Karen went over three basic, but so important, camera features that give you the skills and confidence to finally start shooting in manual mode. The above photo is the result of a first photo session feeling more comfortable working with what the equipment I had. More dining room photos coming soon!
Why not auto?
You might as well be shooting with your iPhone if you’re always stuck on Auto. Yes, you can get great photos on your iPhone and on automatic mode, but everything will be even and the colors will lack depth. You’ll lack control. You’ll miss an opportunity to have beautiful photography that stops those Instagram scrollers in their tracks.
Why did I spend all that money on a nice camera and not learn how to use it? It was a rookie mistake that I needed to fix. The settings Karen taught me about that changed the game: ISO, Aperture and shutter speed. These three elements make your photos look smooth, focused and bright.
- ISO: This was one that was a complete mystery to me and was the culprit of some ruined photo shoots when I was just starting out.

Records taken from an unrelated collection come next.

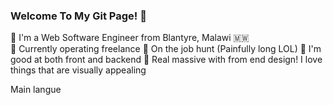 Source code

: ### Welcome To My Git Page! 👋

:large_blue_circle: I'm a Web Software Engineer from Blantyre, Malawi :malawi:<br>
:large_blue_circle: Currently operating freelance
:large_blue_circle: On the job hunt (Painfully long LOL)
:large_blue_circle: I'm good at both front and backend
:large_blue_circle: Real massive with from end design! I love things that
are visually appealing

 Main langue

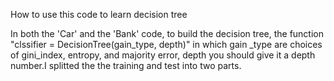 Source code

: How to use this code to learn decision tree



In both the 'Car' and the 'Bank' code, to build the decision tree, the function "clssifier = DecisionTree(gain_type, depth)" in which gain _type are choices of gini_index, entropy, and majority error, depth you should give it a depth number.I splitted the the training and test into two parts.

This can bring more light AND grain into a photo. And you can’t always tell you turned this up too far until you’re editing on the computer.

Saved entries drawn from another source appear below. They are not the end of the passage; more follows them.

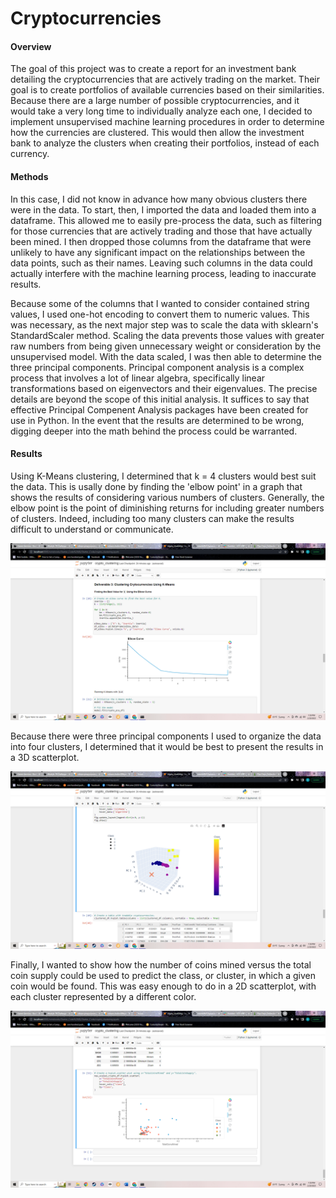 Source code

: # Cryptocurrencies

#### Overview
The goal of this project was to create a report for an investment bank detailing the cryptocurrencies that are actively trading on the market. Their goal is to create portfolios of available currencies based on their similarities. Because there are a large number of possible cryptocurrencies, and it would take a very long time to individually analyze each one, I decided to implement unsupervised machine learning procedures in order to determine how the currencies are clustered. This would then allow the investment bank to analyze the clusters when creating their portfolios, instead of each currency.

#### Methods
In this case, I did not know in advance how many obvious clusters there were in the data. To start, then, I imported the data and loaded them into a dataframe. This allowed me to easily pre-process the data, such as filtering for those currencies that are actively trading and those that have actually been mined. I then dropped those columns from the dataframe that were unlikely to have any significant impact on the relationships between the data points, such as their names. Leaving such columns in the data could actually interfere with the machine learning process, leading to inaccurate results. 

Because some of the columns that I wanted to consider contained string values, I used one-hot encoding to convert them to numeric values. This was necessary, as the next major step was to scale the data with sklearn's StandardScaler method. Scaling the data prevents those values with greater raw numbers from being given unnecessary weight or consideration by the unsupervised model. With the data scaled, I was then able to determine the three principal components. Principal component analysis is a complex process that involves a lot of linear algebra, specifically linear transformations based on eigenvectors and their eigenvalues. The precise details are beyond the scope of this initial analysis. It suffices to say that effective Principal Compenent Analysis packages have been created for use in Python. In the event that the results are determined to be wrong, digging deeper into the math behind the process could be warranted. 

#### Results
Using K-Means clustering, I determined that k = 4 clusters would best suit the data. This is usally done by finding the 'elbow point' in a graph that shows the results of considering various numbers of clusters. Generally, the elbow point is the point of diminishing returns for including greater numbers of clusters. Indeed, including too many clusters can make the results difficult to understand or communicate.

![K-Means Elbow Point](https://github.com/veachk90/Cryptocurrencies/blob/main/Screenshot%20(287).png)

Because there were three principal components I used to organize the data into four clusters, I determined that it would be best to present the results in a 3D scatterplot. 

![3D Scatterplot of Clusters](https://github.com/veachk90/Cryptocurrencies/blob/main/Screenshot%20(286).png)

Finally, I wanted to show how the number of coins mined versus the total coin supply could be used to predict the class, or cluster, in which a given coin would be found. This was easy enough to do in a 2D scatterplot, with each cluster represented by a different color. 

![Mining versus Supply](https://github.com/veachk90/Cryptocurrencies/blob/main/Screenshot%20(285).png)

- Aperture: This works like the pupil of the eye. With this, you can focus on the entire room or just an object in it. The lower your ISO, the smoother your image will look. The higher the ISO, the grainier your image will look, but will be more flexible in low light.
- Shutter Speed: This is the one I knew about, but still struggled with. It’s the easiest way to make your images bright. It’s also the easiest way to make your photos blurry. The more you lower the shutter speed, the more likely you’ll need a tripod to remove potential movement.
Karen walked through these settings on my actual camera. We even went through some past photoshoots and talked settings I could have used instead to up the image’s end result. She was also a treasure trove of other photography knowledge, and she was there to answer it all.
My failed photography
I spent hours on this shooting, sourcing product and styling. The photos looked great in the viewfinder, then I went to edit and I felt like they were grainy beyond repair. These photos never saw the light of day, until now! I hope with the skills Karen taught I’ll never find myself in the position of having worked so hard on something and never get to show it. If you need help, take a look at her one-on-one sessions. Having good equipment is one thing, knowing how to use it is another!